The dissolved gas has the following serious adverse effects:

Dissolved gases increase the UV absorption of the fluid. This manifests itself as increased noise in the conventional use of UV absorbance detectors in HPLC systems.

In reducing the pressure (for example by intake negative pressure of the pump) can be dissolved gases again and form gaseous bubbles which impair the function of the pump.

At higher temperatures, as occurs for example in the chromatography column usually (by friction heat and possibly externa ßere heating), dissolved gas can be gaseous even at normal ambient pressure again and form bubbles. This results in virtually all common detection method to disturbances, such as noise peaks in the optical detector or spray instabilities in the mass spectrometer.

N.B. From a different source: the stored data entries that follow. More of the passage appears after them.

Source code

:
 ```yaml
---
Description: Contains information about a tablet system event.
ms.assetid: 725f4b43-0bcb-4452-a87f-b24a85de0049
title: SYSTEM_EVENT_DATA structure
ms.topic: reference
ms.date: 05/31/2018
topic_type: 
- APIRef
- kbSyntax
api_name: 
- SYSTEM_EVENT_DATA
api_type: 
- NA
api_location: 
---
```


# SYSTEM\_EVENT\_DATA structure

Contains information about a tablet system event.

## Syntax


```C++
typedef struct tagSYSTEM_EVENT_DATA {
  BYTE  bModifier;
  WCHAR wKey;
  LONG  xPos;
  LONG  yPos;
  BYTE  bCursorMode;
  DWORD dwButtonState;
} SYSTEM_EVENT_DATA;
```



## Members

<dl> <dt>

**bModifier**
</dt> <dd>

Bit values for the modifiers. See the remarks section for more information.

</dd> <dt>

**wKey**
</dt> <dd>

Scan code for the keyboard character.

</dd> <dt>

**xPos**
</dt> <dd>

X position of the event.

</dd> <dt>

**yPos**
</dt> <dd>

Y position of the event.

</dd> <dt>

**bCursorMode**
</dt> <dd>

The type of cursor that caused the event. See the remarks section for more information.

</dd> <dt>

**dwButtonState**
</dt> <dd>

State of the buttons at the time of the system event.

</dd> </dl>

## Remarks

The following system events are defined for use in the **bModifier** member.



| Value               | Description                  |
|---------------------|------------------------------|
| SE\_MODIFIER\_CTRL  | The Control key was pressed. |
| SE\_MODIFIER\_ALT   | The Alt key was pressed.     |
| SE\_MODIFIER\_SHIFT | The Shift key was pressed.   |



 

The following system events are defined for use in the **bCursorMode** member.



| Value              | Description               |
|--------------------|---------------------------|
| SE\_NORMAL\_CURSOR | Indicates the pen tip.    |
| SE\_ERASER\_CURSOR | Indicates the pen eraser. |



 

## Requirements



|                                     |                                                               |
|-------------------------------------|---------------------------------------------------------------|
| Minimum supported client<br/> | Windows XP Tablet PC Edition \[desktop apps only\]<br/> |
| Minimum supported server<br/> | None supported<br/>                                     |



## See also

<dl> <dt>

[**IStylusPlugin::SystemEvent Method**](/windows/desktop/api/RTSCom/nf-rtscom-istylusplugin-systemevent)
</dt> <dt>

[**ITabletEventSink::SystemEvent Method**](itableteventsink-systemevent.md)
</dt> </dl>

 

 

These problems are exacerbated if aqueous and organic solvent are mixed. In such mixtures, the solubility of gases is mostly borrowed considerable less than in the pure solvents. After mixing, the solvent is then supersaturated with gas, which extremely aggravated the tendency to blister. As long as the mixed solvent is under high pressure, the gas is still kept in solution when the pressure, however, approaches the ambient pressure produces bubbles.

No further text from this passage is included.